L’effetto è insieme straniante e scenografico. I lavori di Christo e Jeanne-Claude, realizzati con materiali di riciclo e totalmente autofinanziati con la vendita dei disegni preparatori, uniscono la scultura all’architettura, l’urbanistica all’arte paesaggistica, in una contrapposizione tra la lunga durata dell’elaborazione e dell’esecuzione da una parte e la limitatezza della vita dell’intervento dall’altra. L’interazione con i monumenti o con la natura si trasforma così in una struttura raffinata che nella sua presenza effimera sfida il concetto di opera d’arte immortale e vive del fugace attimo in cui riesce a travestire la realtà.
Chi volesse vedere i progetti di alcune delle installazioni più rappresentative di Christo e Jeanne-Claude può visitare l’esposizione allestita in questi giorni alla De Primi Fine Art di Lugano, una mostra che raccoglie una quindicina di lavori a testimonianza del fervido e ambizioso operare della coppia di artisti.
Fra i pezzi presenti c’è il progetto di quello che è stato il loro primo grande impacchettamento: l’imballo di 5600 metri cubi di aria durante la rassegna internazionale documenta IV di Kassel del 1968 (lo stesso anno in cui Beuys avvolgeva il suo pianoforte), attraverso un grande involucro di tessuto trattenuto da lunghi cavi d’acciaio.
Troviamo ancora alcuni studi relativi all’installazione che nell’estate del 1985 ha coinvolto il Pont Neuf, il più antico ponte di Parigi, facendolo scomparire per quasi un mese sotto un telo di poliestere ocra. È questo uno dei lavori più noti di Christo e Jeanne-Claude, nonché uno dei più sospirati, compiuto dopo quasi dieci anni di contrattazioni con le autorità francesi.
Il progetto delle Surrounded Islands, poi, l’intervento che nei primi anni Ottanta ha interessato le isole della baia di Biscayne, vicino a Miami, circondate con 60 ettari di polipropilene rosa che si estendeva per decine di metri sulla superficie dell’acqua, ci dà l’idea delle proporzioni dei lavori dei due land artist.
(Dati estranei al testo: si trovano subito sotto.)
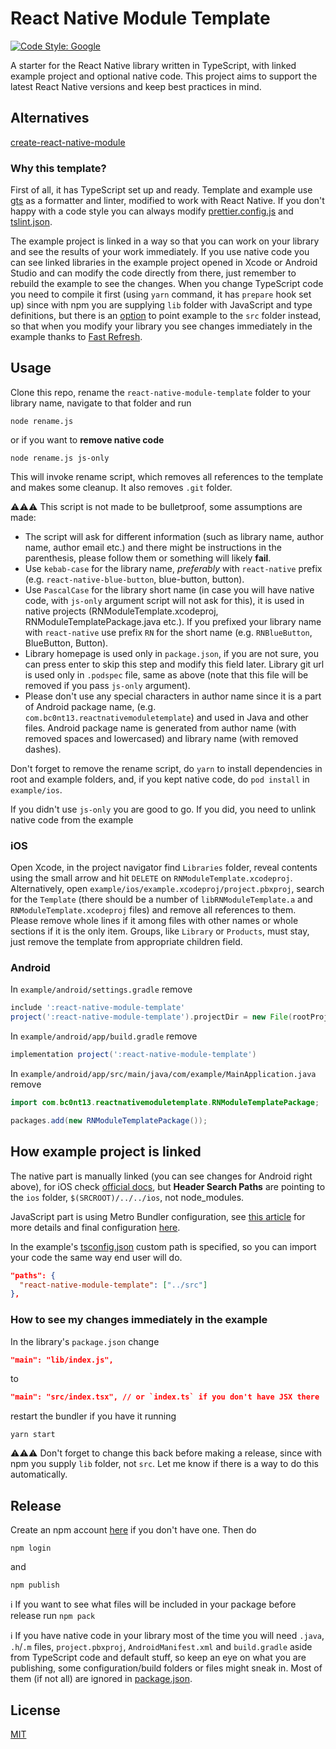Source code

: # React Native Module Template

[![Code Style: Google](https://img.shields.io/badge/code%20style-google-blueviolet.svg)](https://github.com/google/gts)

A starter for the React Native library written in TypeScript, with linked example project and optional native code. This project aims to support the latest React Native versions and keep best practices in mind.

## Alternatives

[create-react-native-module](https://github.com/brodybits/create-react-native-module)

### Why this template?

First of all, it has TypeScript set up and ready. Template and example use [gts](https://github.com/google/gts) as a formatter and linter, modified to work with React Native. If you don't happy with a code style you can always modify [prettier.config.js](prettier.config.js) and [tslint.json](tslint.json).

The example project is linked in a way so that you can work on your library and see the results of your work immediately. If you use native code you can see linked libraries in the example project opened in Xcode or Android Studio and can modify the code directly from there, just remember to rebuild the example to see the changes. When you change TypeScript code you need to compile it first (using `yarn` command, it has `prepare` hook set up) since with npm you are supplying `lib` folder with JavaScript and type definitions, but there is an [option](#how-to-see-my-changes-immediately-in-the-example) to point example to the `src` folder instead, so that when you modify your library you see changes immediately in the example thanks to [Fast Refresh](https://facebook.github.io/react-native/docs/fast-refresh).

## Usage

Clone this repo, rename the `react-native-module-template` folder to your library name, navigate to that folder and run

```
node rename.js
```

or if you want to **remove native code**

```
node rename.js js-only
```

This will invoke rename script, which removes all references to the template and makes some cleanup. It also removes `.git` folder.

⚠️⚠️⚠️ This script is not made to be bulletproof, some assumptions are made:

- The script will ask for different information (such as library name, author name, author email etc.) and there might be instructions in the parenthesis, please follow them or something will likely **fail**.
- Use `kebab-case` for the library name, _preferably_ with `react-native` prefix (e.g. `react-native-blue-button`, blue-button, button).
- Use `PascalCase` for the library short name (in case you will have native code, with `js-only` argument script will not ask for this), it is used in native projects (RNModuleTemplate.xcodeproj, RNModuleTemplatePackage.java etc.). If you prefixed your library name with `react-native` use prefix `RN` for the short name (e.g. `RNBlueButton`, BlueButton, Button).
- Library homepage is used only in `package.json`, if you are not sure, you can press enter to skip this step and modify this field later. Library git url is used only in `.podspec` file, same as above (note that this file will be removed if you pass `js-only` argument).
- Please don't use any special characters in author name since it is a part of Android package name, (e.g. `com.bc0nt13.reactnativemoduletemplate`) and used in Java and other files. Android package name is generated from author name (with removed spaces and lowercased) and library name (with removed dashes).

Don't forget to remove the rename script, do `yarn` to install dependencies in root and example folders, and, if you kept native code, do `pod install` in `example/ios`.

If you didn't use `js-only` you are good to go. If you did, you need to unlink native code from the example

### iOS

Open Xcode, in the project navigator find `Libraries` folder, reveal contents using the small arrow and hit `DELETE` on `RNModuleTemplate.xcodeproj`. Alternatively, open `example/ios/example.xcodeproj/project.pbxproj`, search for the `Template` (there should be a number of `libRNModuleTemplate.a` and `RNModuleTemplate.xcodeproj` files) and remove all references to them. Please remove whole lines if it among files with other names or whole sections if it is the only item. Groups, like `Library` or `Products`, must stay, just remove the template from appropriate children field.

### Android

In `example/android/settings.gradle` remove

```gradle
include ':react-native-module-template'
project(':react-native-module-template').projectDir = new File(rootProject.projectDir, '../../android')
```

In `example/android/app/build.gradle` remove

```gradle
implementation project(':react-native-module-template')
```

In `example/android/app/src/main/java/com/example/MainApplication.java` remove

```java
import com.bc0nt13.reactnativemoduletemplate.RNModuleTemplatePackage;

packages.add(new RNModuleTemplatePackage());
```

## How example project is linked

The native part is manually linked (you can see changes for Android right above), for iOS check [official docs](https://facebook.github.io/react-native/docs/linking-libraries-ios#manual-linking), but **Header Search Paths** are pointing to the `ios` folder, `$(SRCROOT)/../../ios`, not node_modules.

JavaScript part is using Metro Bundler configuration, see [this article](https://callstack.com/blog/adding-an-example-app-to-your-react-native-library/) for more details and final configuration [here](example/metro.config.js).

In the example's [tsconfig.json](example/tsconfig.json) custom path is specified, so you can import your code the same way end user will do.

```json
"paths": {
  "react-native-module-template": ["../src"]
},
```

### How to see my changes immediately in the example

In the library's `package.json` change

```json
"main": "lib/index.js",
```

to

```json
"main": "src/index.tsx", // or `index.ts` if you don't have JSX there
```

restart the bundler if you have it running

```
yarn start
```

⚠️⚠️⚠️ Don't forget to change this back before making a release, since with npm you supply `lib` folder, not `src`. Let me know if there is a way to do this automatically.

## Release

Create an npm account [here](https://www.npmjs.com/signup) if you don't have one. Then do

```
npm login
```

and

```
npm publish
```

ℹ️ If you want to see what files will be included in your package before release run `npm pack`

ℹ️ If you have native code in your library most of the time you will need `.java`, `.h`/`.m` files, `project.pbxproj`, `AndroidManifest.xml` and `build.gradle` aside from TypeScript code and default stuff, so keep an eye on what you are publishing, some configuration/build folders or files might sneak in. Most of them (if not all) are ignored in [package.json](package.json).

## License

[MIT](LICENSE)
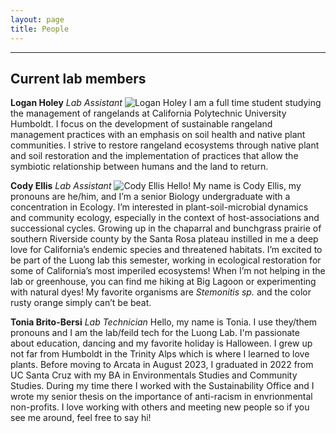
 ```yaml
---
layout: page
title: People
---
```

--------------------
## Current lab members 

**Logan Holey**
*Lab Assistant*
![Logan Holey](Logan.jpg)
I am a full time student studying the management of rangelands at California Polytechnic University Humboldt. I focus on the development of sustainable rangeland management practices with an emphasis on soil health and native plant communities. I strive to restore rangeland ecosystems through native plant and soil restoration and the implementation of practices that allow the symbiotic relationship between humans and the land to return.

**Cody Ellis**
*Lab Assistant*
![Cody Ellis](cody.png)
Hello! My name is Cody Ellis, my pronouns are he/him, and I’m a senior Biology undergraduate with a concentration in Ecology. I’m interested in plant-soil-microbial dynamics and community ecology, especially in the context of host-associations and successional cycles. Growing up in the chaparral and bunchgrass prairie of southern Riverside county by the Santa Rosa plateau instilled in me a deep love for California’s endemic species and threatened habitats.  I’m excited to be part of the Luong lab this semester, working in ecological restoration for some of California’s most imperiled ecosystems! When I’m not helping in the lab or greenhouse, you can find me hiking at Big Lagoon or experimenting with natural dyes! My favorite organisms are *Stemonitis sp.* and the color rusty orange simply can’t be beat. 

**Tonia Brito-Bersi**
*Lab Technician*
Hello, my name is Tonia. I use they/them pronouns and I am the lab/feild tech for the Luong Lab. I'm passionate about education, dancing and my favorite holiday is Halloween. I grew up not far from Humboldt in the Trinity Alps which is where I learned to love plants. Before moving to Arcata in August 2023, I graduated in 2022 from UC Santa Cruz with my BA in Environmentals Studies and Community Studies. During my time there I worked with the Sustainability Office and I wrote my senior thesis on the importance of anti-racism in envrionmental non-profits. I love working with others and meeting new people so if you see me around, feel free to say hi!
Lavori titanici che spesso diventano eventi anche durante le fasi della loro preparazione. Lo abbiamo potuto vedere di recente, a poca distanza da noi, con The Floating Piers, la piattaforma galleggiante ricoperta di tessuto arancione che permetteva di attraversare a piedi un lungo tratto del lago d’Iseo.
In mostra sono esposti anche gli studi di opere che ancora non hanno visto la luce. Tra queste c’è la scultura composta da migliaia di barili di petrolio che Christo spera di far sorgere a breve nel deserto di Al Gharbia, in un’area poco distante dalla città di Abu Dhabi. Si chiama Mastaba, a rievocare le tombe delle prime dinastie egizie, e, se venisse realizzata, diventerebbe non solo la scultura più grande al mondo ma anche il primo lavoro permanente dell’artista.
Dopo una carriera di grandiose e poetiche opere transitorie, pare che a ottantuno anni Christo abbia deciso di lasciare un segno indelebile della sua arte, un «disturbo gentile», come lui stesso definisce i suoi interventi, che per una volta non sia solo uno spettacolo momentaneo.